## What needs to be done
Through the line with "- **许可证管理**：" and starting from the first line, return the records below word for word, with pictures left out.

## Provided records
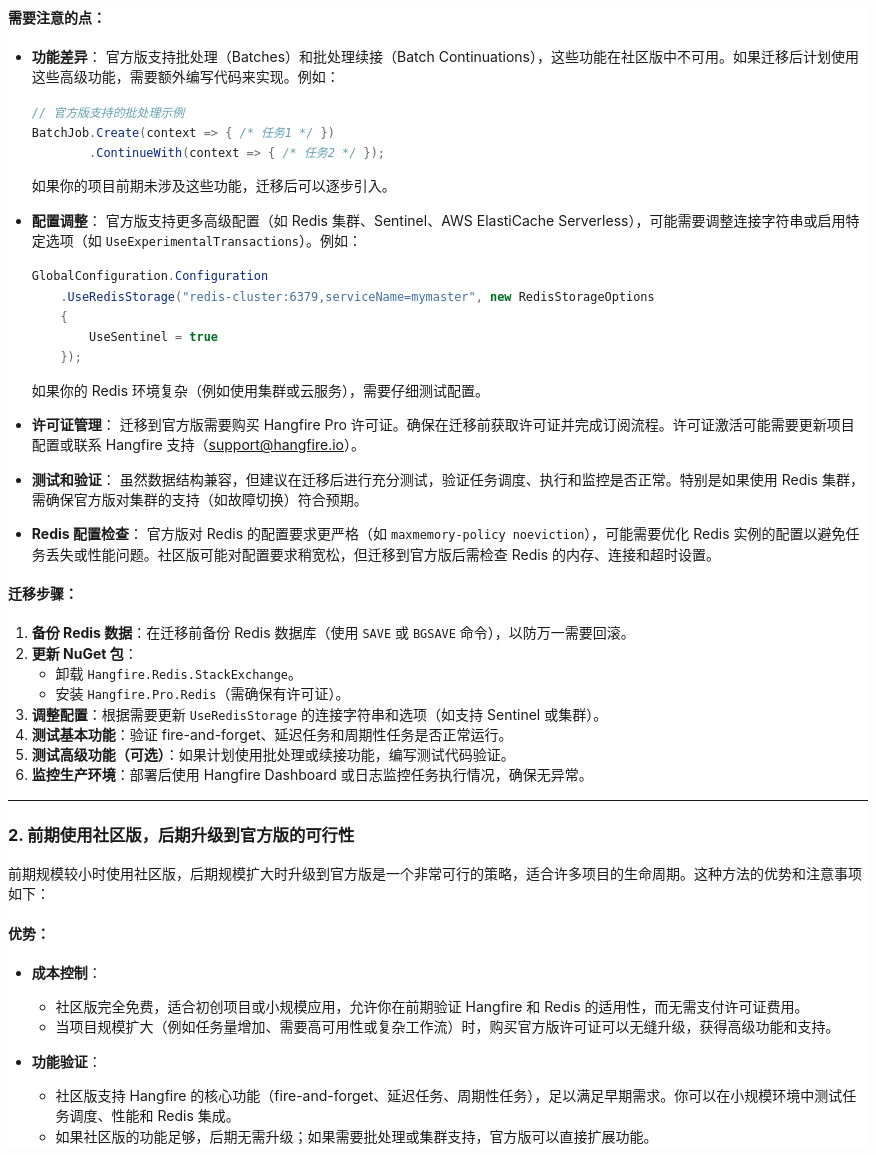 #### **需要注意的点**：
- **功能差异**：
  官方版支持批处理（Batches）和批处理续接（Batch Continuations），这些功能在社区版中不可用。如果迁移后计划使用这些高级功能，需要额外编写代码来实现。例如：
  ```csharp
  // 官方版支持的批处理示例
  BatchJob.Create(context => { /* 任务1 */ })
          .ContinueWith(context => { /* 任务2 */ });
  ```
  如果你的项目前期未涉及这些功能，迁移后可以逐步引入。

- **配置调整**：
  官方版支持更多高级配置（如 Redis 集群、Sentinel、AWS ElastiCache Serverless），可能需要调整连接字符串或启用特定选项（如 `UseExperimentalTransactions`）。例如：
  ```csharp
  GlobalConfiguration.Configuration
      .UseRedisStorage("redis-cluster:6379,serviceName=mymaster", new RedisStorageOptions
      {
          UseSentinel = true
      });
  ```
  如果你的 Redis 环境复杂（例如使用集群或云服务），需要仔细测试配置。

- **许可证管理**：
  迁移到官方版需要购买 Hangfire Pro 许可证。确保在迁移前获取许可证并完成订阅流程。许可证激活可能需要更新项目配置或联系 Hangfire 支持（<support@hangfire.io>）。

- **测试和验证**：
  虽然数据结构兼容，但建议在迁移后进行充分测试，验证任务调度、执行和监控是否正常。特别是如果使用 Redis 集群，需确保官方版对集群的支持（如故障切换）符合预期。

- **Redis 配置检查**：
  官方版对 Redis 的配置要求更严格（如 `maxmemory-policy noeviction`），可能需要优化 Redis 实例的配置以避免任务丢失或性能问题。社区版可能对配置要求稍宽松，但迁移到官方版后需检查 Redis 的内存、连接和超时设置。

#### **迁移步骤**：
1. **备份 Redis 数据**：在迁移前备份 Redis 数据库（使用 `SAVE` 或 `BGSAVE` 命令），以防万一需要回滚。
2. **更新 NuGet 包**：
   - 卸载 `Hangfire.Redis.StackExchange`。
   - 安装 `Hangfire.Pro.Redis`（需确保有许可证）。
3. **调整配置**：根据需要更新 `UseRedisStorage` 的连接字符串和选项（如支持 Sentinel 或集群）。
4. **测试基本功能**：验证 fire-and-forget、延迟任务和周期性任务是否正常运行。
5. **测试高级功能（可选）**：如果计划使用批处理或续接功能，编写测试代码验证。
6. **监控生产环境**：部署后使用 Hangfire Dashboard 或日志监控任务执行情况，确保无异常。

---

### 2. **前期使用社区版，后期升级到官方版的可行性**
前期规模较小时使用社区版，后期规模扩大时升级到官方版是一个非常可行的策略，适合许多项目的生命周期。这种方法的优势和注意事项如下：

#### **优势**：
- **成本控制**：
  - 社区版完全免费，适合初创项目或小规模应用，允许你在前期验证 Hangfire 和 Redis 的适用性，而无需支付许可证费用。
  - 当项目规模扩大（例如任务量增加、需要高可用性或复杂工作流）时，购买官方版许可证可以无缝升级，获得高级功能和支持。

- **功能验证**：
  - 社区版支持 Hangfire 的核心功能（fire-and-forget、延迟任务、周期性任务），足以满足早期需求。你可以在小规模环境中测试任务调度、性能和 Redis 集成。
  - 如果社区版的功能足够，后期无需升级；如果需要批处理或集群支持，官方版可以直接扩展功能。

## Solution to this exercise
 #### **需要注意的点**：
- **功能差异**：
  官方版支持批处理（Batches）和批处理续接（Batch Continuations），这些功能在社区版中不可用。如果迁移后计划使用这些高级功能，需要额外编写代码来实现。例如：
  ```csharp
  // 官方版支持的批处理示例
  BatchJob.Create(context => { /* 任务1 */ })
          .ContinueWith(context => { /* 任务2 */ });
  ```
  如果你的项目前期未涉及这些功能，迁移后可以逐步引入。

- **配置调整**：
  官方版支持更多高级配置（如 Redis 集群、Sentinel、AWS ElastiCache Serverless），可能需要调整连接字符串或启用特定选项（如 `UseExperimentalTransactions`）。例如：
  ```csharp
  GlobalConfiguration.Configuration
      .UseRedisStorage("redis-cluster:6379,serviceName=mymaster", new RedisStorageOptions
      {
          UseSentinel = true
      });
  ```
  如果你的 Redis 环境复杂（例如使用集群或云服务），需要仔细测试配置。

- **许可证管理**：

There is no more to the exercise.